■ Assignment ■
Your answer must be the records below, repeated exactly, with every picture left out.

■ Records provided ■
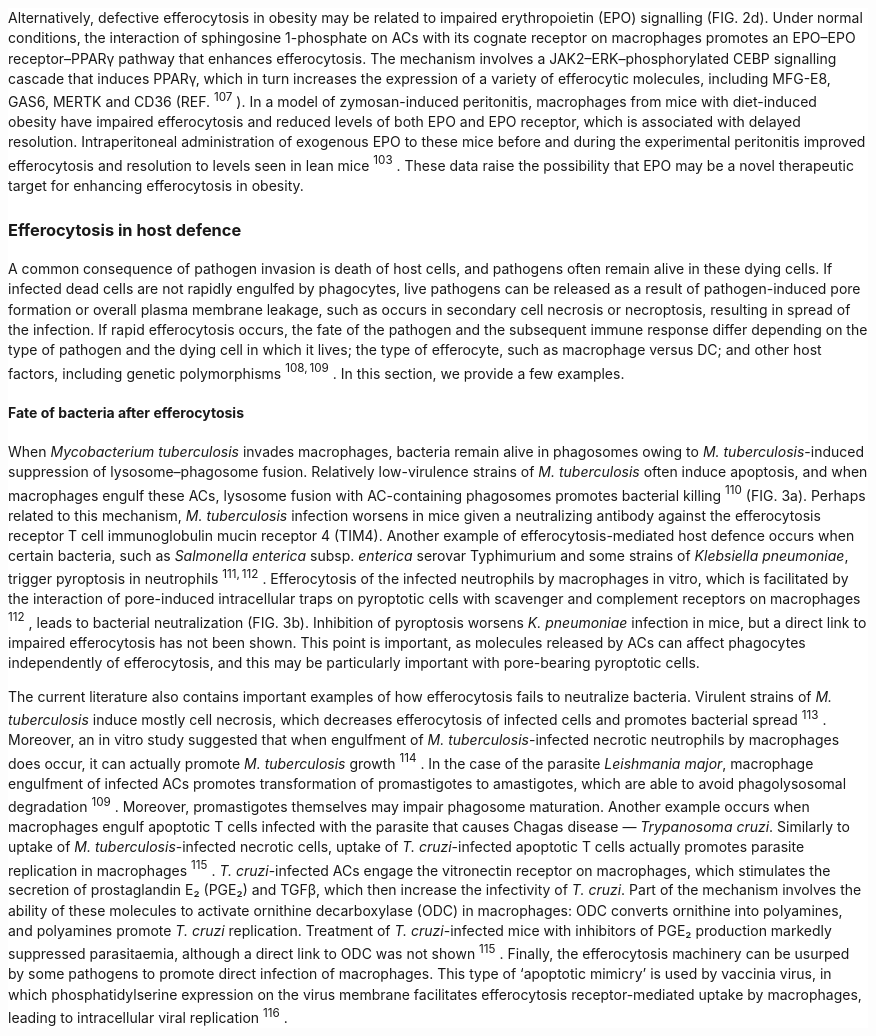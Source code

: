 Alternatively, defective efferocytosis in obesity may be related to impaired erythropoietin (EPO) signalling (FIG. 2d). Under normal conditions, the interaction of sphingosine 1-phosphate on ACs with its cognate receptor on macrophages promotes an EPO–EPO receptor–PPARγ pathway that enhances efferocytosis. The mechanism involves a JAK2–ERK–phosphorylated CEBP signalling cascade that induces PPARγ, which in turn increases the expression of a variety of efferocytic molecules, including MFG-E8, GAS6, MERTK and CD36 (REF. ${}^{107}$ ). In a model of zymosan-induced peritonitis, macrophages from mice with diet-induced obesity have impaired efferocytosis and reduced levels of both EPO and EPO receptor, which is associated with delayed resolution. Intraperitoneal administration of exogenous EPO to these mice before and during the experimental peritonitis improved efferocytosis and resolution to levels seen in lean mice ${}^{103}$ . These data raise the possibility that EPO may be a novel therapeutic target for enhancing efferocytosis in obesity.

### Efferocytosis in host defence

A common consequence of pathogen invasion is death of host cells, and pathogens often remain alive in these dying cells. If infected dead cells are not rapidly engulfed by phagocytes, live pathogens can be released as a result of pathogen-induced pore formation or overall plasma membrane leakage, such as occurs in secondary cell necrosis or necroptosis, resulting in spread of the infection. If rapid efferocytosis occurs, the fate of the pathogen and the subsequent immune response differ depending on the type of pathogen and the dying cell in which it lives; the type of efferocyte, such as macrophage versus DC; and other host factors, including genetic polymorphisms ${}^{108,109}$ . In this section, we provide a few examples.

#### Fate of bacteria after efferocytosis

When *Mycobacterium tuberculosis* invades macrophages, bacteria remain alive in phagosomes owing to *M. tuberculosis*-induced suppression of lysosome–phagosome fusion. Relatively low-virulence strains of *M. tuberculosis* often induce apoptosis, and when macrophages engulf these ACs, lysosome fusion with AC-containing phagosomes promotes bacterial killing ${}^{110}$ (FIG. 3a). Perhaps related to this mechanism, *M. tuberculosis* infection worsens in mice given a neutralizing antibody against the efferocytosis receptor T cell immunoglobulin mucin receptor 4 (TIM4). Another example of efferocytosis-mediated host defence occurs when certain bacteria, such as *Salmonella enterica* subsp. *enterica* serovar Typhimurium and some strains of *Klebsiella pneumoniae*, trigger pyroptosis in neutrophils ${}^{111,112}$ . Efferocytosis of the infected neutrophils by macrophages in vitro, which is facilitated by the interaction of pore-induced intracellular traps on pyroptotic cells with scavenger and complement receptors on macrophages ${}^{112}$ , leads to bacterial neutralization (FIG. 3b). Inhibition of pyroptosis worsens *K. pneumoniae* infection in mice, but a direct link to impaired efferocytosis has not been shown. This point is important, as molecules released by ACs can affect phagocytes independently of efferocytosis, and this may be particularly important with pore-bearing pyroptotic cells.

The current literature also contains important examples of how efferocytosis fails to neutralize bacteria. Virulent strains of *M. tuberculosis* induce mostly cell necrosis, which decreases efferocytosis of infected cells and promotes bacterial spread ${}^{113}$ . Moreover, an in vitro study suggested that when engulfment of *M. tuberculosis*-infected necrotic neutrophils by macrophages does occur, it can actually promote *M. tuberculosis* growth ${}^{114}$ . In the case of the parasite *Leishmania major*, macrophage engulfment of infected ACs promotes transformation of promastigotes to amastigotes, which are able to avoid phagolysosomal degradation ${}^{109}$ . Moreover, promastigotes themselves may impair phagosome maturation. Another example occurs when macrophages engulf apoptotic T cells infected with the parasite that causes Chagas disease — *Trypanosoma cruzi*. Similarly to uptake of *M. tuberculosis*-infected necrotic cells, uptake of *T. cruzi*-infected apoptotic T cells actually promotes parasite replication in macrophages ${}^{115}$ . *T. cruzi*-infected ACs engage the vitronectin receptor on macrophages, which stimulates the secretion of prostaglandin E₂ (PGE₂) and TGFβ, which then increase the infectivity of *T. cruzi*. Part of the mechanism involves the ability of these molecules to activate ornithine decarboxylase (ODC) in macrophages: ODC converts ornithine into polyamines, and polyamines promote *T. cruzi* replication. Treatment of *T. cruzi*-infected mice with inhibitors of PGE₂ production markedly suppressed parasitaemia, although a direct link to ODC was not shown ${}^{115}$ . Finally, the efferocytosis machinery can be usurped by some pathogens to promote direct infection of macrophages. This type of ‘apoptotic mimicry’ is used by vaccinia virus, in which phosphatidylserine expression on the virus membrane facilitates efferocytosis receptor-mediated uptake by macrophages, leading to intracellular viral replication ${}^{116}$ .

■ Answer below ■
Source code

: Alternatively, defective efferocytosis in obesity may be related to impaired erythropoietin (EPO) signalling (FIG. 2d). Under normal conditions, the interaction of sphingosine 1-phosphate on ACs with its cognate receptor on macrophages promotes an EPO–EPO receptor–PPARγ pathway that enhances efferocytosis. The mechanism involves a JAK2–ERK–phosphorylated CEBP signalling cascade that induces PPARγ, which in turn increases the expression of a variety of efferocytic molecules, including MFG-E8, GAS6, MERTK and CD36 (REF. ${}^{107}$ ). In a model of zymosan-induced peritonitis, macrophages from mice with diet-induced obesity have impaired efferocytosis and reduced levels of both EPO and EPO receptor, which is associated with delayed resolution. Intraperitoneal administration of exogenous EPO to these mice before and during the experimental peritonitis improved efferocytosis and resolution to levels seen in lean mice ${}^{103}$ . These data raise the possibility that EPO may be a novel therapeutic target for enhancing efferocytosis in obesity.

### Efferocytosis in host defence

A common consequence of pathogen invasion is death of host cells, and pathogens often remain alive in these dying cells. If infected dead cells are not rapidly engulfed by phagocytes, live pathogens can be released as a result of pathogen-induced pore formation or overall plasma membrane leakage, such as occurs in secondary cell necrosis or necroptosis, resulting in spread of the infection. If rapid efferocytosis occurs, the fate of the pathogen and the subsequent immune response differ depending on the type of pathogen and the dying cell in which it lives; the type of efferocyte, such as macrophage versus DC; and other host factors, including genetic polymorphisms ${}^{108,109}$ . In this section, we provide a few examples.

#### Fate of bacteria after efferocytosis

When *Mycobacterium tuberculosis* invades macrophages, bacteria remain alive in phagosomes owing to *M. tuberculosis*-induced suppression of lysosome–phagosome fusion. Relatively low-virulence strains of *M. tuberculosis* often induce apoptosis, and when macrophages engulf these ACs, lysosome fusion with AC-containing phagosomes promotes bacterial killing ${}^{110}$ (FIG. 3a). Perhaps related to this mechanism, *M. tuberculosis* infection worsens in mice given a neutralizing antibody against the efferocytosis receptor T cell immunoglobulin mucin receptor 4 (TIM4). Another example of efferocytosis-mediated host defence occurs when certain bacteria, such as *Salmonella enterica* subsp. *enterica* serovar Typhimurium and some strains of *Klebsiella pneumoniae*, trigger pyroptosis in neutrophils ${}^{111,112}$ . Efferocytosis of the infected neutrophils by macrophages in vitro, which is facilitated by the interaction of pore-induced intracellular traps on pyroptotic cells with scavenger and complement receptors on macrophages ${}^{112}$ , leads to bacterial neutralization (FIG. 3b). Inhibition of pyroptosis worsens *K. pneumoniae* infection in mice, but a direct link to impaired efferocytosis has not been shown. This point is important, as molecules released by ACs can affect phagocytes independently of efferocytosis, and this may be particularly important with pore-bearing pyroptotic cells.

The current literature also contains important examples of how efferocytosis fails to neutralize bacteria. Virulent strains of *M. tuberculosis* induce mostly cell necrosis, which decreases efferocytosis of infected cells and promotes bacterial spread ${}^{113}$ . Moreover, an in vitro study suggested that when engulfment of *M. tuberculosis*-infected necrotic neutrophils by macrophages does occur, it can actually promote *M. tuberculosis* growth ${}^{114}$ . In the case of the parasite *Leishmania major*, macrophage engulfment of infected ACs promotes transformation of promastigotes to amastigotes, which are able to avoid phagolysosomal degradation ${}^{109}$ . Moreover, promastigotes themselves may impair phagosome maturation. Another example occurs when macrophages engulf apoptotic T cells infected with the parasite that causes Chagas disease — *Trypanosoma cruzi*. Similarly to uptake of *M. tuberculosis*-infected necrotic cells, uptake of *T. cruzi*-infected apoptotic T cells actually promotes parasite replication in macrophages ${}^{115}$ . *T. cruzi*-infected ACs engage the vitronectin receptor on macrophages, which stimulates the secretion of prostaglandin E₂ (PGE₂) and TGFβ, which then increase the infectivity of *T. cruzi*. Part of the mechanism involves the ability of these molecules to activate ornithine decarboxylase (ODC) in macrophages: ODC converts ornithine into polyamines, and polyamines promote *T. cruzi* replication. Treatment of *T. cruzi*-infected mice with inhibitors of PGE₂ production markedly suppressed parasitaemia, although a direct link to ODC was not shown ${}^{115}$ . Finally, the efferocytosis machinery can be usurped by some pathogens to promote direct infection of macrophages. This type of ‘apoptotic mimicry’ is used by vaccinia virus, in which phosphatidylserine expression on the virus membrane facilitates efferocytosis receptor-mediated uptake by macrophages, leading to intracellular viral replication ${}^{116}$ .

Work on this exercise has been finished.